» Activity
Return the records exactly as they are.

Saved entries
..............................

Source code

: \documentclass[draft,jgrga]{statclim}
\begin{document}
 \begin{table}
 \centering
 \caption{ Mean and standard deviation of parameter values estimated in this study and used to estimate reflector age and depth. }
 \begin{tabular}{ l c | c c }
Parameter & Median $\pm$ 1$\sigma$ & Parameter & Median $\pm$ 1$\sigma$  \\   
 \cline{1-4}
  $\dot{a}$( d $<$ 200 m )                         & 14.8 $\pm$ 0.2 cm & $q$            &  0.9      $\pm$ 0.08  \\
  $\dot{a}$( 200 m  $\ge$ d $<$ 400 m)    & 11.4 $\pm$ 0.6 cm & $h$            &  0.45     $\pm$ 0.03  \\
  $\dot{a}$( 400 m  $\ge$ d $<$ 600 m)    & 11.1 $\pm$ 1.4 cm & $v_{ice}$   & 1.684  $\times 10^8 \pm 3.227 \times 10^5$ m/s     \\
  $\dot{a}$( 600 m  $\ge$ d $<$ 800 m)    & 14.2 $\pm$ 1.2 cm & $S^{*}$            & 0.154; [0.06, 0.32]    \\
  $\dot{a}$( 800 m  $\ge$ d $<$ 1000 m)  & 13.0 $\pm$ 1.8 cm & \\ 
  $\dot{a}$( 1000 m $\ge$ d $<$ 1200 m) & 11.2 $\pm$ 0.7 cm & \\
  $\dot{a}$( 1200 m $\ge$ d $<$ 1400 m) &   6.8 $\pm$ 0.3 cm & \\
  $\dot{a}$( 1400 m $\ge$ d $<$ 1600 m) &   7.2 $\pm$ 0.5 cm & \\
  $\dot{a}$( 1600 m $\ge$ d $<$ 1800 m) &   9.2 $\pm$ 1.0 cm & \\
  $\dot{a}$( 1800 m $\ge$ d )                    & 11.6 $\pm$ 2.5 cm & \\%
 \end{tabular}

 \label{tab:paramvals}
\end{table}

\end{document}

..............................

» Response to the exercise
Source code

: \documentclass[draft,jgrga]{statclim}
\begin{document}
 \begin{table}
 \centering
 \caption{ Mean and standard deviation of parameter values estimated in this study and used to estimate reflector age and depth. }
 \begin{tabular}{ l c | c c }
Parameter & Median $\pm$ 1$\sigma$ & Parameter & Median $\pm$ 1$\sigma$  \\   
 \cline{1-4}
  $\dot{a}$( d $<$ 200 m )                         & 14.8 $\pm$ 0.2 cm & $q$            &  0.9      $\pm$ 0.08  \\
  $\dot{a}$( 200 m  $\ge$ d $<$ 400 m)    & 11.4 $\pm$ 0.6 cm & $h$            &  0.45     $\pm$ 0.03  \\
  $\dot{a}$( 400 m  $\ge$ d $<$ 600 m)    & 11.1 $\pm$ 1.4 cm & $v_{ice}$   & 1.684  $\times 10^8 \pm 3.227 \times 10^5$ m/s     \\
  $\dot{a}$( 600 m  $\ge$ d $<$ 800 m)    & 14.2 $\pm$ 1.2 cm & $S^{*}$            & 0.154; [0.06, 0.32]    \\
  $\dot{a}$( 800 m  $\ge$ d $<$ 1000 m)  & 13.0 $\pm$ 1.8 cm & \\ 
  $\dot{a}$( 1000 m $\ge$ d $<$ 1200 m) & 11.2 $\pm$ 0.7 cm & \\
  $\dot{a}$( 1200 m $\ge$ d $<$ 1400 m) &   6.8 $\pm$ 0.3 cm & \\
  $\dot{a}$( 1400 m $\ge$ d $<$ 1600 m) &   7.2 $\pm$ 0.5 cm & \\
  $\dot{a}$( 1600 m $\ge$ d $<$ 1800 m) &   9.2 $\pm$ 1.0 cm & \\
  $\dot{a}$( 1800 m $\ge$ d )                    & 11.6 $\pm$ 2.5 cm & \\%
 \end{tabular}

 \label{tab:paramvals}
\end{table}

\end{document}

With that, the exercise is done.